Shirlaw v Graham

Case

[2001] NSWSC 612

10 July 2001

No judgment structure available for this case.

CITATION: Shirlaw v Graham [2001] NSWSC 612
CURRENT JURISDICTION: Equity Division
FILE NUMBER(S): SC 3484/01
HEARING DATE(S): 10/07/01
JUDGMENT DATE:
10 July 2001

PARTIES :


Kevin Richard Shirlaw (P)
Colin Keith Graham (D1)
Stephen Michael Larkin (D2)
JUDGMENT OF: Young CJ in Eq
COUNSEL : N Cotman SC (P)
P McDonald (D1)
L J Aitken (D2)
SOLICITORS: Kemp Strang (P)
John de Mestre & Company (D1)
LMG Solicitors & Attorneys (D2)
CATCHWORDS: CORPORATIONS [177]- Administration- Validity of resolution appointing administrator questioned- Power of court to rectify and validate.
LEGISLATION CITED: Corporations Law, ss 436A(1), 447A, 447C, 1322(2) & (4)
CASES CITED: Australasian Memory Pty Ltd v Brien (2000) 200 CLR 270
Cawthorn v Keira Constructions Pty Ltd (1994) 33 NSWLR 607
Deputy Commissioner of Taxation v ACN 001 330 203 Pty Ltd [1999] NSWSC 798
Deputy Commissioner of Taxation v Portinex Pty Ltd (2000) 34 ACSR 391
Gordon v Allied Meridian Pty Ltd [1999] NSWSC 558
Sydney Aussie Rules Social Club Ltd v The Superintendent of Licenses (1989) 15 ACLR 662
Wagner v International Health Promotions (1994) 15 ACSR 419
DECISION: Orders made.


THE SUPREME COURT

OF NEW SOUTH WALES

EQUITY DIVISION

YOUNG CJ in Eq

TUESDAY 10 JULY 2001

3484/01 - SHIRLAW v GRAHAM

JUDGMENT

1    HIS HONOUR: This is the final hearing of these proceedings which were commenced at 2.20 this afternoon. The company, Actwane Pty Limited, had two directors at all material times, Dr Larkin and Mr Graham. The company was involved in some litigation and on 29 June 2001, Dr Larkin said to Mr Graham, "Given what the Court has said and the demands which we have received from Macquarie Bank and St George Bank, I can see no alternative but to have an administrator appointed." Mr Graham agreed. Dr Larkin has given evidence that he had in his mind that the demands of those banks and other creditors meant that unless some arrangements were made, the company would be insolvent.

2    However, the actual resolution that is recorded in the minutes, doubtless because the meeting was what is described as a teleconference meeting, merely noted that Dr Larkin and Mr Graham were present and that the directors agreed to appoint Mr Kevin Shirlaw as administrator.

3 Since 29 June, Mr Shirlaw has acted as administrator. However, he has doubts as to whether his appointment is effective because the resolution of the directors clearly does not comply with s 436A of the Corporations Law.

4    A similar position exists with respect to the other company named in the proceedings, Actwane Hotel Management Pty Ltd save that the relevant date is 4 July 2001.

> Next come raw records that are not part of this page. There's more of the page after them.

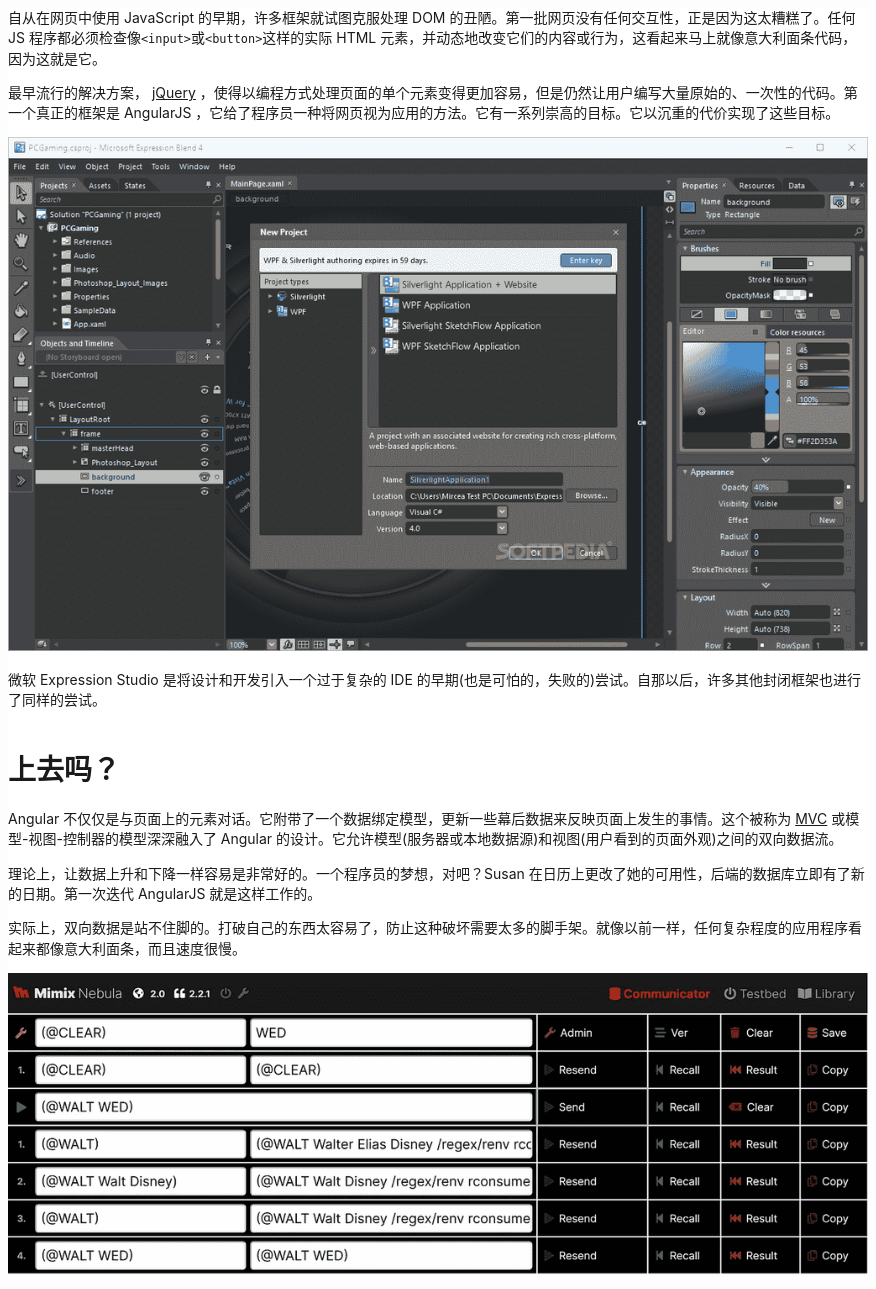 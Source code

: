 自从在网页中使用 JavaScript 的早期，许多框架就试图克服处理 DOM 的丑陋。第一批网页没有任何交互性，正是因为这太糟糕了。任何 JS 程序都必须检查像`<input>`或`<button>`这样的实际 HTML 元素，并动态地改变它们的内容或行为，这看起来马上就像意大利面条代码，因为这就是它。

最早流行的解决方案， [jQuery](https://jquery.com/) ，使得以编程方式处理页面的单个元素变得更加容易，但是仍然让用户编写大量原始的、一次性的代码。第一个真正的框架是 AngularJS ，它给了程序员一种将网页视为应用的方法。它有一系列崇高的目标。它以沉重的代价实现了这些目标。

![](img/43b4a4d9941f4dc6b4bcd16636330a9a.png)

微软 Expression Studio 是将设计和开发引入一个过于复杂的 IDE 的早期(也是可怕的，失败的)尝试。自那以后，许多其他封闭框架也进行了同样的尝试。

# 上去吗？

Angular 不仅仅是与页面上的元素对话。它附带了一个数据绑定模型，更新一些幕后数据来反映页面上发生的事情。这个被称为 [MVC](https://en.wikipedia.org/wiki/Model%E2%80%93view%E2%80%93controller) 或模型-视图-控制器的模型深深融入了 Angular 的设计。它允许模型(服务器或本地数据源)和视图(用户看到的页面外观)之间的双向数据流。

理论上，让数据上升和下降一样容易是非常好的。一个程序员的梦想，对吧？Susan 在日历上更改了她的可用性，后端的数据库立即有了新的日期。第一次迭代 AngularJS 就是这样工作的。

实际上，双向数据是站不住脚的。打破自己的东西太容易了，防止这种破坏需要太多的脚手架。就像以前一样，任何复杂程度的应用程序看起来都像意大利面条，而且速度很慢。

![](img/dd7f4d23a56e225ad6c9aca8a1a21b17.png)
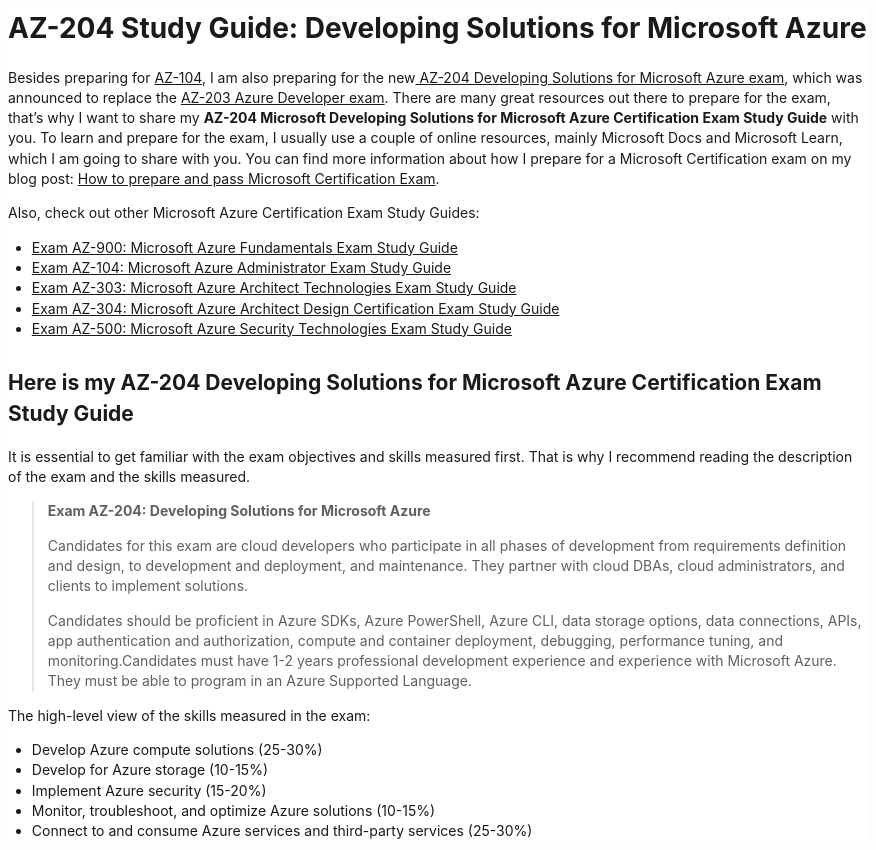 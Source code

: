 # AZ-204 Study Guide: Developing Solutions for Microsoft Azure

Besides preparing for [AZ-104](https://www.thomasmaurer.ch/2020/03/az-104-study-guide-azure-administrator/), I am also preparing for the new[ AZ-204 Developing Solutions for Microsoft Azure exam](https://docs.microsoft.com/en-us/learn/certifications/exams/az-204?WT.mc_id=thomasmaurer-blog-thmaure), which was announced to replace the [AZ-203 Azure Developer exam](https://www.thomasmaurer.ch/2019/07/passed-az-203-microsoft-certified-azure-developer/). There are many great resources out there to prepare for the exam, that’s why I want to share my **AZ-204 Microsoft Developing Solutions for Microsoft Azure Certification Exam Study Guide** with you. To learn and prepare for the exam, I usually use a couple of online resources, mainly Microsoft Docs and Microsoft Learn, which I am going to share with you. You can find more information about how I prepare for a Microsoft Certification exam on my blog post: [How to prepare and pass Microsoft Certification Exam](https://www.thomasmaurer.ch/2019/09/how-to-prepare-and-pass-a-microsoft-azure-exam/).

Also, check out other Microsoft Azure Certification Exam Study Guides:

- [Exam AZ-900: Microsoft Azure Fundamentals Exam Study Guide](https://www.thomasmaurer.ch/2020/03/az-900-study-guide-microsoft-azure-fundamentals-2020/)
- [Exam AZ-104: Microsoft Azure Administrator Exam Study Guide](https://www.thomasmaurer.ch/2020/03/az-104-study-guide-azure-administrator/)
- [Exam AZ-303: Microsoft Azure Architect Technologies Exam Study Guide](https://www.thomasmaurer.ch/2020/03/az-303-study-guide-azure-architect-technologies/)
- [Exam AZ-304: Microsoft Azure Architect Design Certification Exam Study Guide](https://www.thomasmaurer.ch/2020/04/az-304-study-guide-microsoft-azure-architect-design/)
- [Exam AZ-500: Microsoft Azure Security Technologies Exam Study Guide](https://www.thomasmaurer.ch/2020/05/az-500-study-guide-microsoft-azure-security-technologies-2020/)

## Here is my AZ-204 Developing Solutions for Microsoft Azure Certification Exam Study Guide

It is essential to get familiar with the exam objectives and skills measured first. That is why I recommend reading the description of the exam and the skills measured.

> **Exam AZ-204: Developing Solutions for Microsoft Azure**
>
> Candidates for this exam are cloud developers who participate in all phases of development from requirements definition and design, to development and deployment, and maintenance. They partner with cloud DBAs, cloud administrators, and clients to implement solutions.
>
> Candidates should be proficient in Azure SDKs, Azure PowerShell, Azure CLI, data storage options, data connections, APIs, app authentication and authorization, compute and container deployment, debugging, performance tuning, and monitoring.Candidates must have 1-2 years professional development experience and experience with Microsoft Azure. They must be able to program in an Azure Supported Language.

The high-level view of the skills measured in the exam:

- Develop Azure compute solutions (25-30%)
- Develop for Azure storage (10-15%)
- Implement Azure security (15-20%)
- Monitor, troubleshoot, and optimize Azure solutions (10-15%)
- Connect to and consume Azure services and third-party services (25-30%)

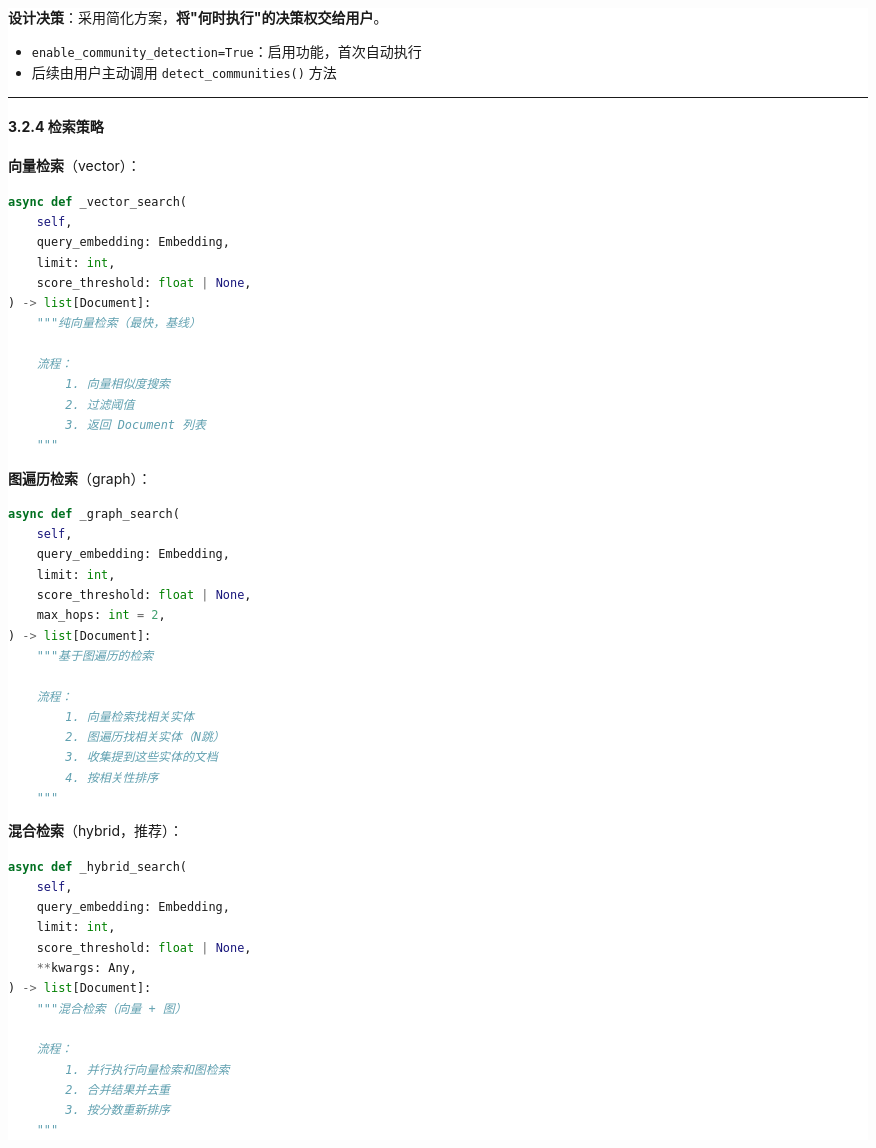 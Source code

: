 **设计决策**：采用简化方案，**将"何时执行"的决策权交给用户**。
- `enable_community_detection=True`：启用功能，首次自动执行
- 后续由用户主动调用 `detect_communities()` 方法

---

#### 3.2.4 检索策略

**向量检索**（vector）：

```python
async def _vector_search(
    self,
    query_embedding: Embedding,
    limit: int,
    score_threshold: float | None,
) -> list[Document]:
    """纯向量检索（最快，基线）
  
    流程：
        1. 向量相似度搜索
        2. 过滤阈值
        3. 返回 Document 列表
    """
```

**图遍历检索**（graph）：

```python
async def _graph_search(
    self,
    query_embedding: Embedding,
    limit: int,
    score_threshold: float | None,
    max_hops: int = 2,
) -> list[Document]:
    """基于图遍历的检索
  
    流程：
        1. 向量检索找相关实体
        2. 图遍历找相关实体（N跳）
        3. 收集提到这些实体的文档
        4. 按相关性排序
    """
```

**混合检索**（hybrid，推荐）：

```python
async def _hybrid_search(
    self,
    query_embedding: Embedding,
    limit: int,
    score_threshold: float | None,
    **kwargs: Any,
) -> list[Document]:
    """混合检索（向量 + 图）
  
    流程：
        1. 并行执行向量检索和图检索
        2. 合并结果并去重
        3. 按分数重新排序
    """
```
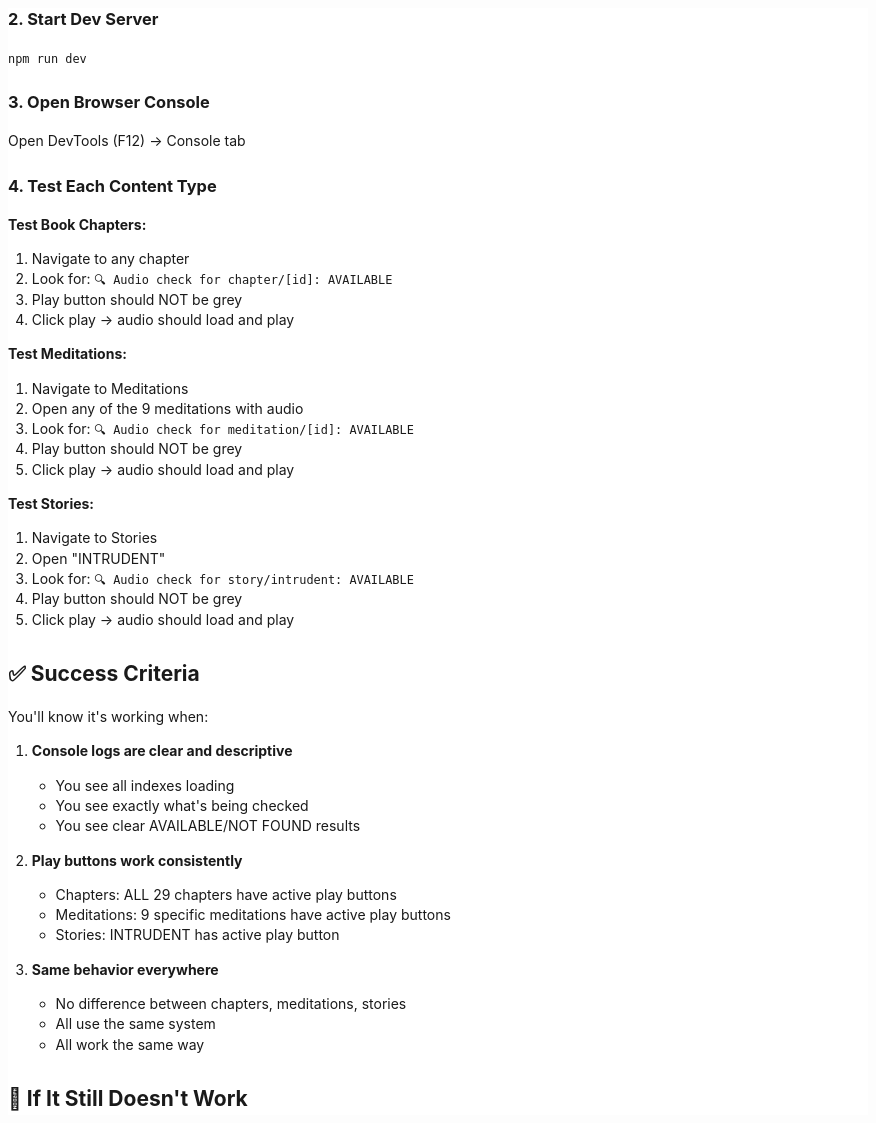 ### 2. Start Dev Server

```bash
npm run dev
```

### 3. Open Browser Console

Open DevTools (F12) → Console tab

### 4. Test Each Content Type

**Test Book Chapters:**
1. Navigate to any chapter
2. Look for: `🔍 Audio check for chapter/[id]: AVAILABLE`
3. Play button should NOT be grey
4. Click play → audio should load and play

**Test Meditations:**
1. Navigate to Meditations
2. Open any of the 9 meditations with audio
3. Look for: `🔍 Audio check for meditation/[id]: AVAILABLE`
4. Play button should NOT be grey
5. Click play → audio should load and play

**Test Stories:**
1. Navigate to Stories
2. Open "INTRUDENT"
3. Look for: `🔍 Audio check for story/intrudent: AVAILABLE`
4. Play button should NOT be grey
5. Click play → audio should load and play

## ✅ Success Criteria

You'll know it's working when:

1. **Console logs are clear and descriptive**
   - You see all indexes loading
   - You see exactly what's being checked
   - You see clear AVAILABLE/NOT FOUND results

2. **Play buttons work consistently**
   - Chapters: ALL 29 chapters have active play buttons
   - Meditations: 9 specific meditations have active play buttons
   - Stories: INTRUDENT has active play button

3. **Same behavior everywhere**
   - No difference between chapters, meditations, stories
   - All use the same system
   - All work the same way

## 🐛 If It Still Doesn't Work
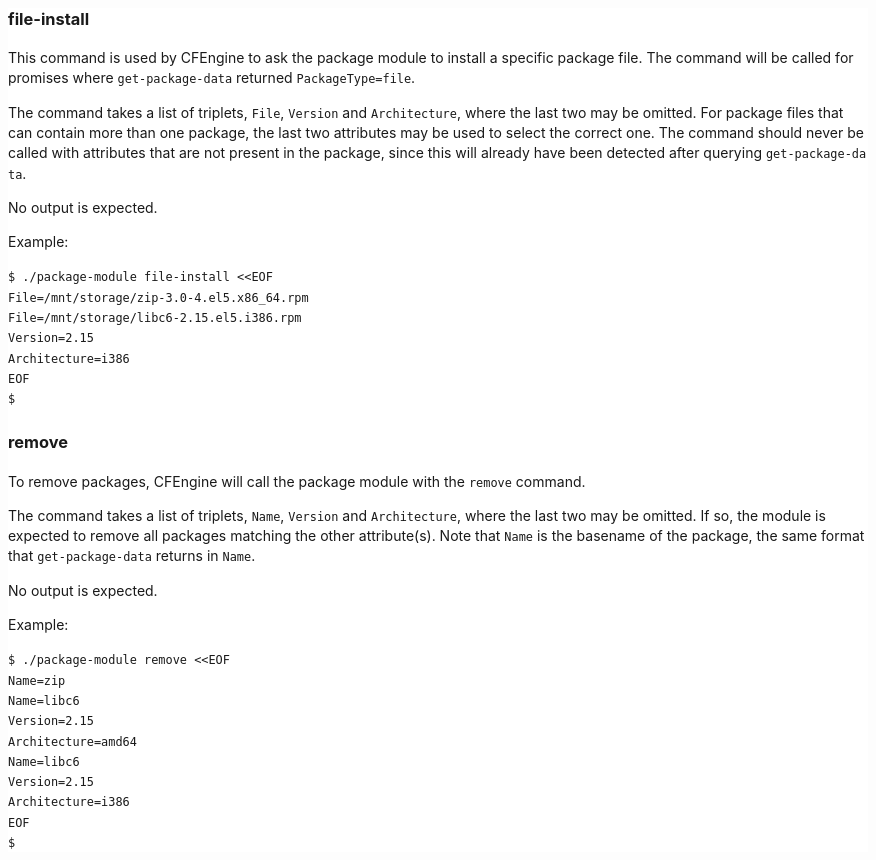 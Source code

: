 
### file-install

This command is used by CFEngine to ask the package module to install a specific
package file. The command will be called for promises where `get-package-data`
returned `PackageType=file`.

The command takes a list of triplets, `File`, `Version` and `Architecture`,
where the last two may be omitted. For package files that can contain more than
one package, the last two attributes may be used to select the correct one. The
command should never be called with attributes that are not present in the
package, since this will already have been detected after querying
`get-package-data`.

No output is expected.

Example:

```
$ ./package-module file-install <<EOF
File=/mnt/storage/zip-3.0-4.el5.x86_64.rpm
File=/mnt/storage/libc6-2.15.el5.i386.rpm
Version=2.15
Architecture=i386
EOF
$
```


### remove

To remove packages, CFEngine will call the package module with the `remove`
command.

The command takes a list of triplets, `Name`, `Version` and `Architecture`,
where the last two may be omitted. If so, the module is expected to remove all
packages matching the other attribute(s). Note that `Name` is the basename of
the package, the same format that `get-package-data` returns in `Name`.

No output is expected.

Example:

```
$ ./package-module remove <<EOF
Name=zip
Name=libc6
Version=2.15
Architecture=amd64
Name=libc6
Version=2.15
Architecture=i386
EOF
$
```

      Section 436A(1) of the Corporations Law provides that:
          "A company may, by writing, appoint an administrator of the company if the board has resolved to the effect that:
          (a) in the opinion of the directors voting for the resolution, the company is insolvent, or is likely to become insolvent at some future time; and,
          (b) an administrator of the company should be appointed."

5 The parties to the present proceedings are Mr Shirlaw, the plaintiff, for whom Mr Cotman SC appeared, Mr Graham, the first defendant, for whom Ms McDonald appeared, and Dr Larkin, the second defendant, for whom Mr Aitken appeared. All argued that an order should be made under s 447C of the Corporations Law that the company was properly under administration. Section 447A is headed "General power to make orders" and subsection 1 provides:

          "The Court may make such order as it thinks appropriate about how this Part is to operate in relation to a particular company."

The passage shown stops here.